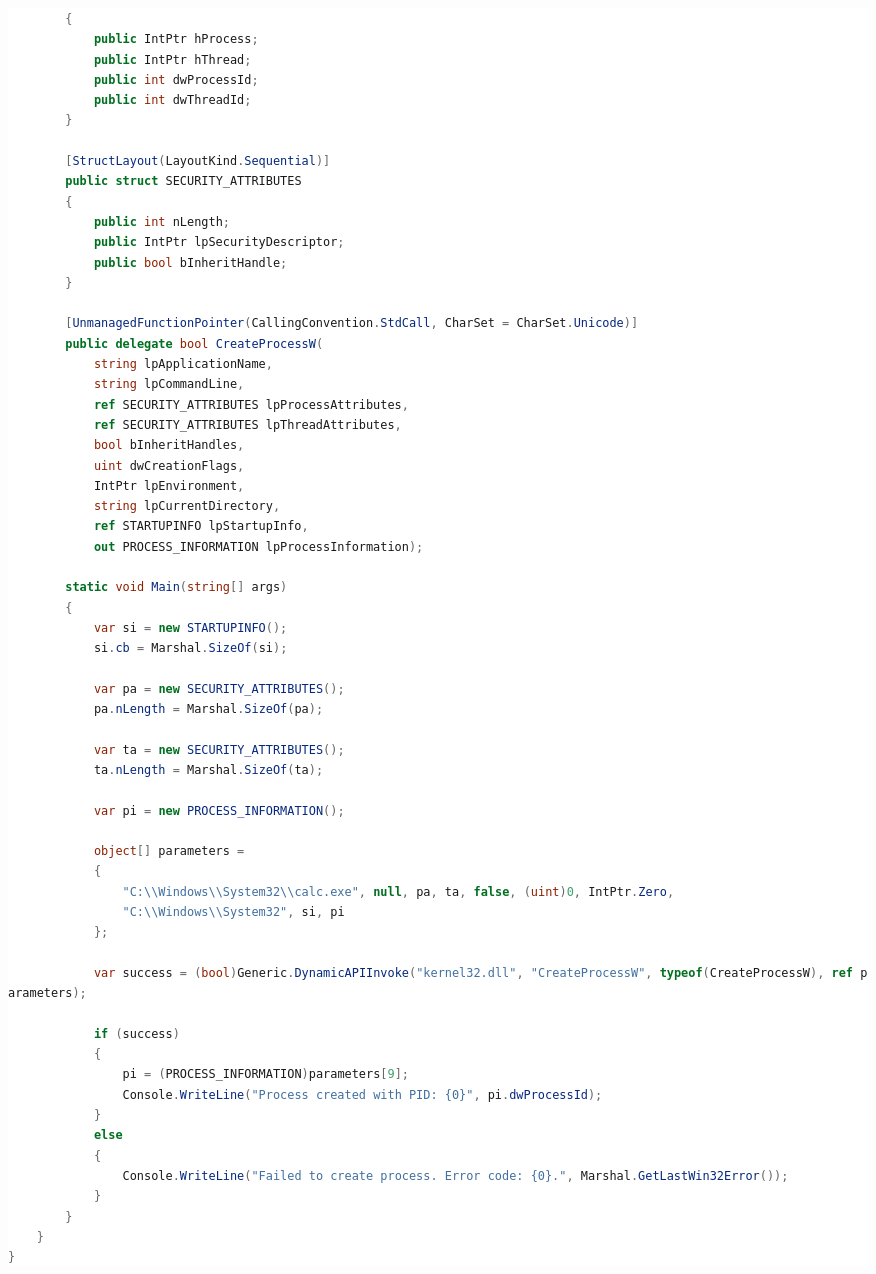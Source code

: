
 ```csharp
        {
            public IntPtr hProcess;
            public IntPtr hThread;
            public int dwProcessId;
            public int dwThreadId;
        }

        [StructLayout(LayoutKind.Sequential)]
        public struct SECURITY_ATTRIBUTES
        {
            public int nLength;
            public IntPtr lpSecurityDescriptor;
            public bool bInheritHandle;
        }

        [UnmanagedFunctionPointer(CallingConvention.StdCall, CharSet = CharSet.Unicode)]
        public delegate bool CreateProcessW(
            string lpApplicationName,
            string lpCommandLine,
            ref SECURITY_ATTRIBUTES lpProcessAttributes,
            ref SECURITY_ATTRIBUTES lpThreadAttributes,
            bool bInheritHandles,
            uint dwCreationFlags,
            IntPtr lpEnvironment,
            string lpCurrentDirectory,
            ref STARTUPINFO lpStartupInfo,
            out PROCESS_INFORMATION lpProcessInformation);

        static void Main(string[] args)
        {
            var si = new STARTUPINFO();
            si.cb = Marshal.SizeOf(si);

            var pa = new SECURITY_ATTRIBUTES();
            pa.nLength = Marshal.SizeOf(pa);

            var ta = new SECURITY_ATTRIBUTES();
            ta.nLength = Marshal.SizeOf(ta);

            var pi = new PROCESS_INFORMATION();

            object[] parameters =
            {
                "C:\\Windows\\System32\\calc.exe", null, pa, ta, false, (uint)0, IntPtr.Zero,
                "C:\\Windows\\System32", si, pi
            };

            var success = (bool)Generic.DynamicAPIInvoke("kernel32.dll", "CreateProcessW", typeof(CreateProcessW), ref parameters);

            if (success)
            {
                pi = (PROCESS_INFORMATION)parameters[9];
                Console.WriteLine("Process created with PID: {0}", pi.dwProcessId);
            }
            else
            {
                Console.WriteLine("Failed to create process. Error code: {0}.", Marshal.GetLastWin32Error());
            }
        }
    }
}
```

----------------------------------------

Directions for this task » Bring together all lines in the records where the word "uint" is found.

Output »
            uint dwCreationFlags,
                "C:\\Windows\\System32\\calc.exe", null, pa, ta, false, (uint)0, IntPtr.Zero,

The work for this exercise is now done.